David Cronenberg is not particularly happy with his first two feature-length films,
self-critical of his lack of technical skills, dependent on himself for the camerawork
and editing, he had little in the way of crew at the time. Likely is it now that he could
look back and approve in the one film, Stereo, of the meditative quality of the
images, a winningly static standard throughout. It doesn't matter how many people in advance
tell you how rotten Stereo and Crimes Of The Future are, if you are a Cronenberg
follower you will have to see them.
Stereo is the better of the two (both presented under Cronenberg's Emergent Films
pennant), innovatively presented as visual documentation, the record of an experiment,
subtitled 'Tile 3B of a CAEE Educational Mosaic'. CAEE is the Canadian Academy of Erotic
Enquiry, which could also serve as a nom de cine for the director. The academy's motto
is "Amor Vincit Omnia" which translates as 'love conquers all'. The documentary
tile comes with a warning: "All CAEE Educational Audiovisual Tiles designate SAVC
field: OT are expanse restricted in accordance with the provisions of the Canadian Plastics
Act." Shot in black and white, it records and reports on an experiment conducted on
eight 'Category A' subjects. The objective is to develop the telepathic capabilities of
man. Telepathic dependency emerges as an extreme form of addiction and the experiment is
stepped up to a level. Two of the volunteers agree to have a portion of their larynx removed
to prevent speech. They agree also to brain surgery during which large portions of the speech
centre are obliterated so that knowledge of speech itself is impaired. Psychic dominants
were the result. The guinea pigs continue to experience further related phenomenon entering,
what is dubbed, the sanatorium phase.
Schizophrenic partition is the next stage, the telepathic non-verbal self-separating from
the verbal self, with the detrimental crash of the true self under the dominant false self.
The subjects are by this point insane. If the succession of flat, stultifying narrative
voices have de-emphasised their horrendous state and tragic fate, it is horrifically reinforced
when we are told that their psychopathia is subdued by dreams of decay, transgression and
necrophilia. The conclusion is ironically underwhelming. 'The Stringfellow hypothesis' is
proven, taking "the form of the following equation: the rate of telepathic flow between
two minds is directly proportional to the intensity of the relationship of the two minds."

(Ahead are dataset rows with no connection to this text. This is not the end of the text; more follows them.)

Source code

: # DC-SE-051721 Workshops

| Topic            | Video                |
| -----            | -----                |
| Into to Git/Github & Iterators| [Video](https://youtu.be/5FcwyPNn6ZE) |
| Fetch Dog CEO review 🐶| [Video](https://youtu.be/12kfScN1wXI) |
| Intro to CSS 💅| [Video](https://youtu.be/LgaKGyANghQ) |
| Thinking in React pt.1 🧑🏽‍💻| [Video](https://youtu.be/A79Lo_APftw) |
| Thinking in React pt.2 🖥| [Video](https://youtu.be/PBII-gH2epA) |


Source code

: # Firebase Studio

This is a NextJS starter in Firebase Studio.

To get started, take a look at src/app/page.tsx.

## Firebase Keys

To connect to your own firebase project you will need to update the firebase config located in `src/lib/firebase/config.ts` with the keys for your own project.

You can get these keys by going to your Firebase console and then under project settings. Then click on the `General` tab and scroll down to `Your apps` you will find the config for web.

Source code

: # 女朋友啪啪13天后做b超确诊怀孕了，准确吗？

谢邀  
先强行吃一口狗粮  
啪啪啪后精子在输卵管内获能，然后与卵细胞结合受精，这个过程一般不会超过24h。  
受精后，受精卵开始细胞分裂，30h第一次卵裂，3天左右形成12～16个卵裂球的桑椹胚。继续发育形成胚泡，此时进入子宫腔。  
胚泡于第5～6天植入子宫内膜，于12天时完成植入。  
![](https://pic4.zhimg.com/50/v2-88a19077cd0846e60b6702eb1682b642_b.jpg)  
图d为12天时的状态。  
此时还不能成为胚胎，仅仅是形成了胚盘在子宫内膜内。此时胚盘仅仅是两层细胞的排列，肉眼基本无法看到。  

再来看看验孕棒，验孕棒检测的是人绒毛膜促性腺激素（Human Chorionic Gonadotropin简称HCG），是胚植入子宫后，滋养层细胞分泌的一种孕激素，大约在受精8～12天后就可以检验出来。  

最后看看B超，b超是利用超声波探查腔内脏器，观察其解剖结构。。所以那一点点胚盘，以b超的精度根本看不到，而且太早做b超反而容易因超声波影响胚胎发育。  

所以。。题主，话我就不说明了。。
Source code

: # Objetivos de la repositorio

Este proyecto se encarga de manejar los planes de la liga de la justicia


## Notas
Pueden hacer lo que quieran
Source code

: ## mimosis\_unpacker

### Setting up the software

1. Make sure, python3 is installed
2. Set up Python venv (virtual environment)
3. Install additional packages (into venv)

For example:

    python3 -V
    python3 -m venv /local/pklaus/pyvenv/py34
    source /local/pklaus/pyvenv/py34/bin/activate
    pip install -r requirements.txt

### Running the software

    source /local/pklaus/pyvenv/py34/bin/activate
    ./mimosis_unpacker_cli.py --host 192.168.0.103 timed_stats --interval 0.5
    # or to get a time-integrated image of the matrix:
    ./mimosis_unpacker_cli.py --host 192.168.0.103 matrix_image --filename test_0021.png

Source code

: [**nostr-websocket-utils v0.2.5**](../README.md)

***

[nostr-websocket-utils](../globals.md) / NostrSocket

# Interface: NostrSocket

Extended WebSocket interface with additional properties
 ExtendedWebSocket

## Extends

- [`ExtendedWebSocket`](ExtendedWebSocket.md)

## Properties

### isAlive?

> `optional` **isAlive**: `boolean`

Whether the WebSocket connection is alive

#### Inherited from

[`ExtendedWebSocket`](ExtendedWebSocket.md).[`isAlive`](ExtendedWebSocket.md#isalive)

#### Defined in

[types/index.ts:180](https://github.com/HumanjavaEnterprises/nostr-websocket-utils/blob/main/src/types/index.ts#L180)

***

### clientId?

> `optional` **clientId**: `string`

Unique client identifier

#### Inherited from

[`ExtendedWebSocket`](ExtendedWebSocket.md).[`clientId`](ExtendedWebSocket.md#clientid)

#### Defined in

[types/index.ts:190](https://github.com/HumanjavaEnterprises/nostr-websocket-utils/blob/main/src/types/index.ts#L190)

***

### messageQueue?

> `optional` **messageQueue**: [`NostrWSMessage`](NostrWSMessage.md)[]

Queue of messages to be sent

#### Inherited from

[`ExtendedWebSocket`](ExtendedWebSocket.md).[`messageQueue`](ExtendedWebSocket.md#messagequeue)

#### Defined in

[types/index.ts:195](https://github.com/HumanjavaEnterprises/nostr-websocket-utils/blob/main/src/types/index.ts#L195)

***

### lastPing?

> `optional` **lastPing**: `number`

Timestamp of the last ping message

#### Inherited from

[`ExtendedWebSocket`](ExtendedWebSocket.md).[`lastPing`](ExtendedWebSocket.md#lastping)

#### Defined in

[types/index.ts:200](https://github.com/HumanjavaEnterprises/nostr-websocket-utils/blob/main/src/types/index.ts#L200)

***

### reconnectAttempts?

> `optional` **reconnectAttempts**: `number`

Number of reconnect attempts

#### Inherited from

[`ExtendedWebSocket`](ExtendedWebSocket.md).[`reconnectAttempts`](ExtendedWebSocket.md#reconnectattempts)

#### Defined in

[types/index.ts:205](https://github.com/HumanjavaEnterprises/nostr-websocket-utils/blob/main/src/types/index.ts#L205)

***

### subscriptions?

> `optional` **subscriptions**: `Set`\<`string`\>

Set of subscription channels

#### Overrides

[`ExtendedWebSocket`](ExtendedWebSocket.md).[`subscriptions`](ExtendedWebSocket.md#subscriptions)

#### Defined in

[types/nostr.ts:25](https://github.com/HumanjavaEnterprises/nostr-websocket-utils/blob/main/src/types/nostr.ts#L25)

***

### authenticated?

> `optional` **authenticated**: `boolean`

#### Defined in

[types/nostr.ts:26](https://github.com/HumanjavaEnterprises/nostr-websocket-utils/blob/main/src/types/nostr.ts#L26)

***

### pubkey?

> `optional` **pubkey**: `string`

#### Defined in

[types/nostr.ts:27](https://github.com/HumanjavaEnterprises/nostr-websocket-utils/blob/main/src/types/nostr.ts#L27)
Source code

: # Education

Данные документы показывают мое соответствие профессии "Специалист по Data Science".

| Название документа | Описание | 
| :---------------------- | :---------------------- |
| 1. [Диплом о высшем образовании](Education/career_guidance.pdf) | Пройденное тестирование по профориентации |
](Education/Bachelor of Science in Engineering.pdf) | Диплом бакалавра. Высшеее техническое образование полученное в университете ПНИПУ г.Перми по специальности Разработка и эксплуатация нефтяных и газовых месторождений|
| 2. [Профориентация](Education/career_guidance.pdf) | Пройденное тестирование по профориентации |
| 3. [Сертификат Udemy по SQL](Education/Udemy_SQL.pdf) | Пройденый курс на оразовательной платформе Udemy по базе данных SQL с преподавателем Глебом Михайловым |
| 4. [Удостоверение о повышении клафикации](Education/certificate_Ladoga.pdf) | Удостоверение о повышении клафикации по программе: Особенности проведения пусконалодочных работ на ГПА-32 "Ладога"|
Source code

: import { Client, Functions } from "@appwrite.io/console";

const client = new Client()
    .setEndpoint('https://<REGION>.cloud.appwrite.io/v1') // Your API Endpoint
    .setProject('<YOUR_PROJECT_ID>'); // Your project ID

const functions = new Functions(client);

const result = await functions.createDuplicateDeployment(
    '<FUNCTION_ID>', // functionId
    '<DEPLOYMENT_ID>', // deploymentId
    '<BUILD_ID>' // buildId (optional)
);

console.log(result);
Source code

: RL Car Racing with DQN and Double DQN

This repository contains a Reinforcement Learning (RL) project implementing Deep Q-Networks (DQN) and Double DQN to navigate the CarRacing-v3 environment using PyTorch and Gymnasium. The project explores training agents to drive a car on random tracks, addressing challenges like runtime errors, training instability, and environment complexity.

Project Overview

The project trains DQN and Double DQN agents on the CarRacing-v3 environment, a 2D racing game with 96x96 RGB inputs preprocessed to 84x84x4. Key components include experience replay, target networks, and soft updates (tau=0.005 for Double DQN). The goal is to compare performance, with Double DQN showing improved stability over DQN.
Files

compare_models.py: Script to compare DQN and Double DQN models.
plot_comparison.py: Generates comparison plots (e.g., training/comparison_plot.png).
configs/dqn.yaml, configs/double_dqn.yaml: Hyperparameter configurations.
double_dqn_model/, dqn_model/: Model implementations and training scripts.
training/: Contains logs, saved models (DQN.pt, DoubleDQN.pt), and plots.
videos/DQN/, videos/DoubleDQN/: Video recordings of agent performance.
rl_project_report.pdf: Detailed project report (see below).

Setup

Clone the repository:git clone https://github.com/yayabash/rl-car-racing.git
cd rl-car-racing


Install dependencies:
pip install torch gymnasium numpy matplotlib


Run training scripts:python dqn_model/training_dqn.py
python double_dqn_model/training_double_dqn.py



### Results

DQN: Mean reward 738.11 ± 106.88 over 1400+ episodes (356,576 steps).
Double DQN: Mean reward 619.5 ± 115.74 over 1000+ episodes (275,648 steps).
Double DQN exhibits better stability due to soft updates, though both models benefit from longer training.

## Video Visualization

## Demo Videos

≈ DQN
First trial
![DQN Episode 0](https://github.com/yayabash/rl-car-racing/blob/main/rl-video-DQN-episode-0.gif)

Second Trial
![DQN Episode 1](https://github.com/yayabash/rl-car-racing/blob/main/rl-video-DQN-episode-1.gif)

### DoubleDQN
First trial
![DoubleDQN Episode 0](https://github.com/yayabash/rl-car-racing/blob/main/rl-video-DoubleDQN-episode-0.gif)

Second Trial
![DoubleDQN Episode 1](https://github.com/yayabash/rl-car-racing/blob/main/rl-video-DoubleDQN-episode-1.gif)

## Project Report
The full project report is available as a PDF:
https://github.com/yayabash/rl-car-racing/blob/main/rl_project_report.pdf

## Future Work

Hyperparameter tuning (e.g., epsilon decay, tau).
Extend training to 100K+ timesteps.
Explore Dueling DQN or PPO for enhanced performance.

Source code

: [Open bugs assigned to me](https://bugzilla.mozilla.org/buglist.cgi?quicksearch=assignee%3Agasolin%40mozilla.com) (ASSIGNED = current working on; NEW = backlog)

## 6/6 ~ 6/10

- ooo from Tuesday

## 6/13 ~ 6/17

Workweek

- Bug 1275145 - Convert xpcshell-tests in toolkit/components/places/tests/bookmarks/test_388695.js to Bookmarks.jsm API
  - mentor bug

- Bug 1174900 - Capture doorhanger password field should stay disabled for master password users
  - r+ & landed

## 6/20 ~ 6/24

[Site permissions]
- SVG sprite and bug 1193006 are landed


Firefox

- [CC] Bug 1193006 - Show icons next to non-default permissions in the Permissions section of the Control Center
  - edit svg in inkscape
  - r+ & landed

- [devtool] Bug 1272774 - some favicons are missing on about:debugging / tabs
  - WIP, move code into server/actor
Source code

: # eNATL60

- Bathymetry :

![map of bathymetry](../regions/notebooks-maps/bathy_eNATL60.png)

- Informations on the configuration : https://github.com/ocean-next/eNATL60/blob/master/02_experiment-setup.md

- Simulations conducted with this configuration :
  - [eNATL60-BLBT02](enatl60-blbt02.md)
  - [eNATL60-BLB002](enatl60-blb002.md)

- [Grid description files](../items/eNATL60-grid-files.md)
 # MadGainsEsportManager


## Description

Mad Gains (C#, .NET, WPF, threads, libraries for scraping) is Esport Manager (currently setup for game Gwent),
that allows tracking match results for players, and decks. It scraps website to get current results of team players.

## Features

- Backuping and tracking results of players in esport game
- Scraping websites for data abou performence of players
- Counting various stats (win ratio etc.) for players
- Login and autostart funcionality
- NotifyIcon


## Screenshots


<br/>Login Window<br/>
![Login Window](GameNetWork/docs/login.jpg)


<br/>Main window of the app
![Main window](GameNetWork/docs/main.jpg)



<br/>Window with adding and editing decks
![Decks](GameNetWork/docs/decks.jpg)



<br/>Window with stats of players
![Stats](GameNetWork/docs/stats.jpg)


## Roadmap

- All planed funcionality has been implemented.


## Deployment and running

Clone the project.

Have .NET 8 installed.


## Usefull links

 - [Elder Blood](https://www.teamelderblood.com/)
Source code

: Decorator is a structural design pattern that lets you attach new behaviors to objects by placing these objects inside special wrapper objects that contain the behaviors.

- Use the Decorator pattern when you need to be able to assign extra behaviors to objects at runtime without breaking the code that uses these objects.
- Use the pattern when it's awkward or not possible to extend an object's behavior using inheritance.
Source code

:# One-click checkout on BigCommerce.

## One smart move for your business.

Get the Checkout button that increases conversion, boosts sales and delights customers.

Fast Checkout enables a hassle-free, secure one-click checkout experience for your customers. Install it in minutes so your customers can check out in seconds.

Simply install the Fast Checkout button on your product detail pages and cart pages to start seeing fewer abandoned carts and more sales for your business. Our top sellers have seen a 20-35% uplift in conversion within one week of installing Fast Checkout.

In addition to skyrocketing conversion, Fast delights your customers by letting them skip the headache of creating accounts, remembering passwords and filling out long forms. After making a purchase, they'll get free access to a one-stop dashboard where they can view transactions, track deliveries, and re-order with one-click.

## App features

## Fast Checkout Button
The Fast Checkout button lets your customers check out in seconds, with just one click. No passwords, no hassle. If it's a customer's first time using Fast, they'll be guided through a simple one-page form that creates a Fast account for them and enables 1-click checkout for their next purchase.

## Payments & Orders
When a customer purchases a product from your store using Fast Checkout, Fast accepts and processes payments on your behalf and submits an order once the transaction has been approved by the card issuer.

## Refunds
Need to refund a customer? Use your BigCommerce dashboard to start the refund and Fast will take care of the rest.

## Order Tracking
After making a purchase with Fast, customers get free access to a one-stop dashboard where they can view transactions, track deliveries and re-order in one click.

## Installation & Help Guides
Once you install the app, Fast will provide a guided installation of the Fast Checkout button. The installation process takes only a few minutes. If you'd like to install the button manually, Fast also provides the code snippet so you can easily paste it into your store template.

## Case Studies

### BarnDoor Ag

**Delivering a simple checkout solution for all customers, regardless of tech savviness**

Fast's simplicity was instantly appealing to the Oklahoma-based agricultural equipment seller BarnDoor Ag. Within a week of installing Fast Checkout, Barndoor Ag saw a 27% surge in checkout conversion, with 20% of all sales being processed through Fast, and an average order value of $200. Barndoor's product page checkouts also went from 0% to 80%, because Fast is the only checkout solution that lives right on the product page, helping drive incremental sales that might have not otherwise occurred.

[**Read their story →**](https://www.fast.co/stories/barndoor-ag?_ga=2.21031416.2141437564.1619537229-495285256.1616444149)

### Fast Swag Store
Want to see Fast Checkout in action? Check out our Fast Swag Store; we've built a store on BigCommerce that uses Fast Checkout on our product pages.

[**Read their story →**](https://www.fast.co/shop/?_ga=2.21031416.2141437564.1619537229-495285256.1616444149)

It's a correlation that I, and many others, have experienced without submittal to extreme
surgical, cerebral and bodily modifications. Familial proximity does merge dreams, propel
thoughts to others, download them into the heads of loved ones, and receive their thoughts
too. There is a twist, god bless him, but the viewer has been so hammered by the format that
it can be lost as the viewers mind tries to be elsewhere by the closing minutes. None of the
footage is chronological to the experiment but are pick-ups on the five surviving subjects
of the experiment. There are nods to the future, a spoken of self-administered trepanning
will be revisited in Scanners. The black and white photography gives the film a
genuinely dream like quality, and there is a fascination for the modernist architecture
of contemporary Canada. Throughout the film, Cronenberg frames geometric patterns superbly,
and each individual frame builds to a genuine and pertinent record of this in itself.
Rating: 3/10
Crimes Of The Future is more difficult. Cronenberg's second feature film is a
semi-surreal, sci-fi farce. His pseudo-hero is Adrian Tripod, a typically stupid name
invented by Cronenberg, a director whose weird sense of humour commonly errs on the
unfunny. Unrealistic names are of a commonality to his work. See also Barry Convex,
Darryl Revok and Allegra Geller. Tripod (Ron Mlodzik) is a director at the House of Skin
and a follower of Anton Rouge, who is more idiot than savant. Rouge falls victim to a
malady, a severe psychopathological skin condition caused by contemporary cosmetics.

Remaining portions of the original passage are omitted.